UNC and Maryland. The rematch of last year's championship game. Soldout crowd on the Terps home turf. UNC ended up getting their revenge, winning 81-74. In a game many see as exemplifying just how far women's basketball has come, a few moments remind us just how different the "rules" are in women athletics.
Some say the game was marked by bad officiating. [Here I should own up to the fact that although I appreciate women's basketball and follow it occasionally, I know very little about the actual game and so cannot really discern the efficacy of the refereeing.] UMD coach Brenda Frese certainly thought so. She was assessed a technical during the first half when she came four feet or so onto the court to scream at the refs.
The commentators (I forget who it was doing the game coverage) noted that the refs were letting Frese know that that kind of behavior was not acceptable in women's basketball. That sideline decorum in the women's game is a must. Would they say that about a male coach? I have seen Geno Auriemma get pretty heated. But let's also consider the sideline decorum in men's basketball where the likes of Bobby Knight (note that the IndianaU president at the time of one of the Knight controversies is current NCAA president Miles Brand) are allowed to coach.
But it was really the written commentary of Mike Wise regarding the faulty officiating that stunned me. Thinking he was supporting UMD's cause against the refs he writes:
[Kristi] Toliver was safer walking across campus at 4 a.m. than she was grabbing a rebound and trying to dribble upcourt before intermission.

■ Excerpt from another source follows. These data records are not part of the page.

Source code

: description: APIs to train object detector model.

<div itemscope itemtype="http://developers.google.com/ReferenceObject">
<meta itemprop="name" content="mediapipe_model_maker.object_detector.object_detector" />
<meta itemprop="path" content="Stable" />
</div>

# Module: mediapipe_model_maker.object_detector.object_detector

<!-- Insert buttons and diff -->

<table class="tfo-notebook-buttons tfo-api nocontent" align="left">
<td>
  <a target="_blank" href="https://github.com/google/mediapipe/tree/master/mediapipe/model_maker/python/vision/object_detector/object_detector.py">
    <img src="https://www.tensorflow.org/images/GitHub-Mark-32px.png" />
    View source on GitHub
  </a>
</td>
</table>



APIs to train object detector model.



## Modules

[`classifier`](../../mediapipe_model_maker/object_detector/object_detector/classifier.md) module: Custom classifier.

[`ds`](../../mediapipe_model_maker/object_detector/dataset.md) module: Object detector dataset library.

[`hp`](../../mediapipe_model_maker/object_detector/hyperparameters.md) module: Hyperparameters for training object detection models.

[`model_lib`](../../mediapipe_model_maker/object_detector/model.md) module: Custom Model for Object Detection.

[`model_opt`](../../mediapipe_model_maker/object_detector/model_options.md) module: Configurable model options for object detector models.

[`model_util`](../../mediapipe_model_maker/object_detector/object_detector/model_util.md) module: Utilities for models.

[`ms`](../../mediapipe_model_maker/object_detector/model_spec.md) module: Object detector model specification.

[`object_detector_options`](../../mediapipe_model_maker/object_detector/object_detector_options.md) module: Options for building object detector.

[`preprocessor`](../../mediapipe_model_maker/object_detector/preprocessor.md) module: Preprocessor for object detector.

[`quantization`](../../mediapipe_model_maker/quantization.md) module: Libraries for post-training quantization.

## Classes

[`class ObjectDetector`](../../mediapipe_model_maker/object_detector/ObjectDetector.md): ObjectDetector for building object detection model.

That's how bad the officiating was apparently. Worse than the violence of rape and physical assault. It's an offensive analogy and perpetuates the rape culture we live in. And it lets us all know that you may be 5'7", one of the best guards in the country, and a member of a championship team but you are still rapeable. (And I am a little disappointed that Women's Hoops Blog from which I got the link to Wise's column, didn't comment on his offensive and violent analogy.) All women athletes are still rapeable because they are still women. The message I hear is "we let you play but it does not offer you the ultimate entitlement: being free to occupy any space at any time."